- _TASK_:
Restate exactly, and only, the lines spanning from the one with "Linux>TestAddin.dll" to the end of the records below.

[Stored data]
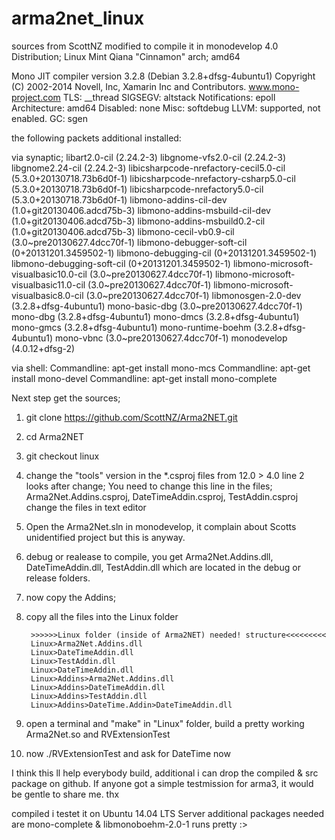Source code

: arma2net_linux
==============

sources from ScottNZ modified to compile it in monodevelop 4.0
Distribution; Linux Mint Qiana "Cinnamon" arch; amd64

Mono JIT compiler version 3.2.8 (Debian 3.2.8+dfsg-4ubuntu1) Copyright (C) 2002-2014 Novell, Inc, Xamarin Inc and Contributors. www.mono-project.com TLS: __thread SIGSEGV: altstack Notifications: epoll Architecture: amd64 Disabled: none Misc: softdebug LLVM: supported, not enabled. GC: sgen

the following packets additional installed:

via synaptic; 
libart2.0-cil (2.24.2-3) 
libgnome-vfs2.0-cil (2.24.2-3) 
libgnome2.24-cil (2.24.2-3) 
libicsharpcode-nrefactory-cecil5.0-cil (5.3.0+20130718.73b6d0f-1) 
libicsharpcode-nrefactory-csharp5.0-cil (5.3.0+20130718.73b6d0f-1) 
libicsharpcode-nrefactory5.0-cil (5.3.0+20130718.73b6d0f-1) 
libmono-addins-cil-dev (1.0+git20130406.adcd75b-3) 
libmono-addins-msbuild-cil-dev (1.0+git20130406.adcd75b-3) 
libmono-addins-msbuild0.2-cil (1.0+git20130406.adcd75b-3) 
libmono-cecil-vb0.9-cil (3.0~pre20130627.4dcc70f-1) 
libmono-debugger-soft-cil (0+20131201.3459502-1) 
libmono-debugging-cil (0+20131201.3459502-1) 
libmono-debugging-soft-cil (0+20131201.3459502-1) 
libmono-microsoft-visualbasic10.0-cil (3.0~pre20130627.4dcc70f-1) 
libmono-microsoft-visualbasic11.0-cil (3.0~pre20130627.4dcc70f-1) 
libmono-microsoft-visualbasic8.0-cil (3.0~pre20130627.4dcc70f-1) 
libmonosgen-2.0-dev (3.2.8+dfsg-4ubuntu1) 
mono-basic-dbg (3.0~pre20130627.4dcc70f-1) 
mono-dbg (3.2.8+dfsg-4ubuntu1) 
mono-dmcs (3.2.8+dfsg-4ubuntu1) 
mono-gmcs (3.2.8+dfsg-4ubuntu1) 
mono-runtime-boehm (3.2.8+dfsg-4ubuntu1) 
mono-vbnc (3.0~pre20130627.4dcc70f-1) 
monodevelop (4.0.12+dfsg-2)

via shell: 
Commandline: apt-get install mono-mcs 
Commandline: apt-get install mono-devel 
Commandline: apt-get install mono-complete

Next step get the sources;

1. git clone https://github.com/ScottNZ/Arma2NET.git
2. cd Arma2NET
3. git checkout linux
4. change the "tools" version in the *.csproj files from 12.0 > 4.0
    line 2 looks after change;
    <Project ToolsVersion="4.0" DefaultTargets="Build" xmlns="http://schemas.microsoft.com/developer/msbuild/2003">
    You need to change this line in the files; Arma2Net.Addins.csproj, DateTimeAddin.csproj, TestAddin.csproj
    change the files in text editor
5. Open the Arma2Net.sln in monodevelop, it complain about Scotts unidentified project but this is anyway.
6. debug or realease to compile, 
    you get Arma2Net.Addins.dll, DateTimeAddin.dll, TestAddin.dll which are located in the debug or release folders.
7. now copy the Addins;
8. copy all the files into the Linux folder

        >>>>>>Linux folder (inside of Arma2NET) needed! structure<<<<<<<<<
        Linux>Arma2Net.Addins.dll
        Linux>DateTimeAddin.dll
        Linux>TestAddin.dll
        Linux>DateTimeAddin.dll
        Linux>Addins>Arma2Net.Addins.dll
        Linux>Addins>DateTimeAddin.dll
        Linux>Addins>TestAddin.dll
        Linux>Addins>DateTime.Addin>DateTimeAddin.dll

9.  open a terminal and "make" in "Linux" folder, build a pretty working Arma2Net.so and RVExtensionTest
10. now ./RVExtensionTest and ask for DateTime now

I think this ll help everybody build, additional i can drop the compiled & src package on github. If anyone got a simple testmission for arma3, it would be gentle to share me. thx

compiled i testet it on Ubuntu 14.04 LTS Server additional packages needed are mono-complete & libmonoboehm-2.0-1 runs pretty :>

- _ANSWER SECTION_:
        Linux>TestAddin.dll
        Linux>DateTimeAddin.dll
        Linux>Addins>Arma2Net.Addins.dll
        Linux>Addins>DateTimeAddin.dll
        Linux>Addins>TestAddin.dll
        Linux>Addins>DateTime.Addin>DateTimeAddin.dll

9.  open a terminal and "make" in "Linux" folder, build a pretty working Arma2Net.so and RVExtensionTest
10. now ./RVExtensionTest and ask for DateTime now

I think this ll help everybody build, additional i can drop the compiled & src package on github. If anyone got a simple testmission for arma3, it would be gentle to share me. thx

compiled i testet it on Ubuntu 14.04 LTS Server additional packages needed are mono-complete & libmonoboehm-2.0-1 runs pretty :>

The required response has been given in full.